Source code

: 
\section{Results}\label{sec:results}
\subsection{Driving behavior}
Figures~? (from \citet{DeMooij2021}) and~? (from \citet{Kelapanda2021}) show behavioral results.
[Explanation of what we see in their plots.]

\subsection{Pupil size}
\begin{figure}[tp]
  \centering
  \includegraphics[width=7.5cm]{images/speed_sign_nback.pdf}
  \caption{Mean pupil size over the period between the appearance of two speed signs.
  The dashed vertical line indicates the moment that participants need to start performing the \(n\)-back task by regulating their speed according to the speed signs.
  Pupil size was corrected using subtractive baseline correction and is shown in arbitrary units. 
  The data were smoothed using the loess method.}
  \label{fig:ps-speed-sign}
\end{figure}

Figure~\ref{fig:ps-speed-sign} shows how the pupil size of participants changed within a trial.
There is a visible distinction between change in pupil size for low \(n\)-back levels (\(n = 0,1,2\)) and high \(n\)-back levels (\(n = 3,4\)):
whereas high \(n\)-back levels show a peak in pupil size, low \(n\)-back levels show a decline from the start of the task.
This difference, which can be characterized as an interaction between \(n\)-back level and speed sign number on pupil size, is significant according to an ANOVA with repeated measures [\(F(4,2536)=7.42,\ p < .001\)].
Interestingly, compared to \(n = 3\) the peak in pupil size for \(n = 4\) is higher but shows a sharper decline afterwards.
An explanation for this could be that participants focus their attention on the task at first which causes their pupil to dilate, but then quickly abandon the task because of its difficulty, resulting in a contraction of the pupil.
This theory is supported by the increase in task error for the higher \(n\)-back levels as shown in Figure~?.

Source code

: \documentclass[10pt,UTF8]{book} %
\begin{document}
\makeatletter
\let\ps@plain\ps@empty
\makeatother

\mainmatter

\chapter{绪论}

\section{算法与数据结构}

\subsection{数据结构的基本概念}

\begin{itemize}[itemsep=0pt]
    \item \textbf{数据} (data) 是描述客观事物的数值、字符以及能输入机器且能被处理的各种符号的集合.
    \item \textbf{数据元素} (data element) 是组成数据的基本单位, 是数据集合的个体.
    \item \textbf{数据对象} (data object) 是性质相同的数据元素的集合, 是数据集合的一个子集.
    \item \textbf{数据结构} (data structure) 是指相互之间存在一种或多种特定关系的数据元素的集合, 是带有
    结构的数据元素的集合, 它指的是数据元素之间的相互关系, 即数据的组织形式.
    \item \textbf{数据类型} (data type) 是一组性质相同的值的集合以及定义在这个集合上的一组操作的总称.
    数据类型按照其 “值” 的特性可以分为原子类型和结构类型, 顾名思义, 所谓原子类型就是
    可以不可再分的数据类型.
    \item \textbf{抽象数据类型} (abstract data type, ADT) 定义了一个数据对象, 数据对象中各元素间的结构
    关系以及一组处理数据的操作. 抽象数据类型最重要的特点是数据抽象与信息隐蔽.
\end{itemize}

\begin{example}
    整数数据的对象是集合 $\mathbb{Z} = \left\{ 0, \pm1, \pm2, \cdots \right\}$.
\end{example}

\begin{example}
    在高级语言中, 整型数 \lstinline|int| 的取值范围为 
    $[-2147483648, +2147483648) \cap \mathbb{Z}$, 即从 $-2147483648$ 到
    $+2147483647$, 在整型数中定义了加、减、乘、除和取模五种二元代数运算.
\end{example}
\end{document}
...
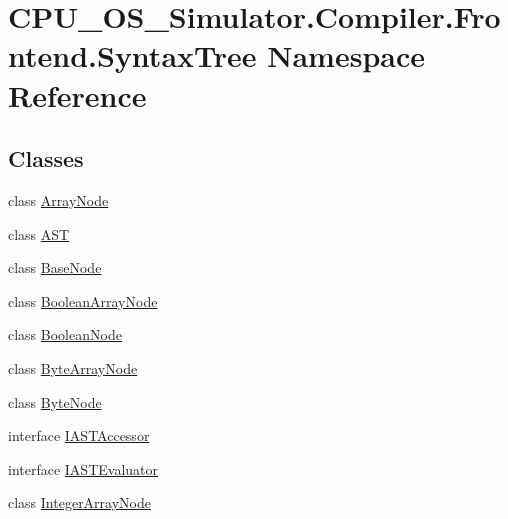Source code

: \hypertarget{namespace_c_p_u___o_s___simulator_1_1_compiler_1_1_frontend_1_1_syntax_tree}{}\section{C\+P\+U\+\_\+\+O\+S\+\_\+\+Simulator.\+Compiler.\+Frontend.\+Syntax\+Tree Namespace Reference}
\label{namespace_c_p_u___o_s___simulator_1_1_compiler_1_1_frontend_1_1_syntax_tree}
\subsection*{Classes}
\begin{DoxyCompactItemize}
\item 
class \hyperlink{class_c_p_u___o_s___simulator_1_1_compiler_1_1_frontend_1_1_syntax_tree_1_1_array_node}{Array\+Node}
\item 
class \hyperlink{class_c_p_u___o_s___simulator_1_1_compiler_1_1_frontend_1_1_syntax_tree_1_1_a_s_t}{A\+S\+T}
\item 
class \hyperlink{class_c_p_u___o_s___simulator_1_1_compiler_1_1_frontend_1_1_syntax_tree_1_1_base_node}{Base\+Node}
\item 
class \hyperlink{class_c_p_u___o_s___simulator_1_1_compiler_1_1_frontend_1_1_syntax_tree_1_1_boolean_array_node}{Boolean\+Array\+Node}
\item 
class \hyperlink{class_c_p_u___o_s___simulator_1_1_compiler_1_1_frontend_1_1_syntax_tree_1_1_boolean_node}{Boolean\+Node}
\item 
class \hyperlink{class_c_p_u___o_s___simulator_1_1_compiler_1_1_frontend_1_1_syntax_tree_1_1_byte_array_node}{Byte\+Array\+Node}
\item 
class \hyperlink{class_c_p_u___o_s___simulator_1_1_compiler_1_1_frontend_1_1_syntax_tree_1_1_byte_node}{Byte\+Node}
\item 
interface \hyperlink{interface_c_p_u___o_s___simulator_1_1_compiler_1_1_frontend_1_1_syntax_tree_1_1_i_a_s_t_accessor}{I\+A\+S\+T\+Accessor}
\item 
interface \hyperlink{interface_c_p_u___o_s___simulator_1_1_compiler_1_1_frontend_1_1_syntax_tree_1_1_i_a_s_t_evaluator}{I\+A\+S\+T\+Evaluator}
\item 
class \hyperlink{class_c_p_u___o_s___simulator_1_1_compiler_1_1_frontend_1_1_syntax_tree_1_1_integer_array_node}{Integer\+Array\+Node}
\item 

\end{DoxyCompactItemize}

YOUR INSTRUCTIONS: Copy out every line of the records that the string "using" appears in.

WRITTEN RESPONSE:
  Pupil size was corrected using subtractive baseline correction and is shown in arbitrary units. 
  The data were smoothed using the loess method.}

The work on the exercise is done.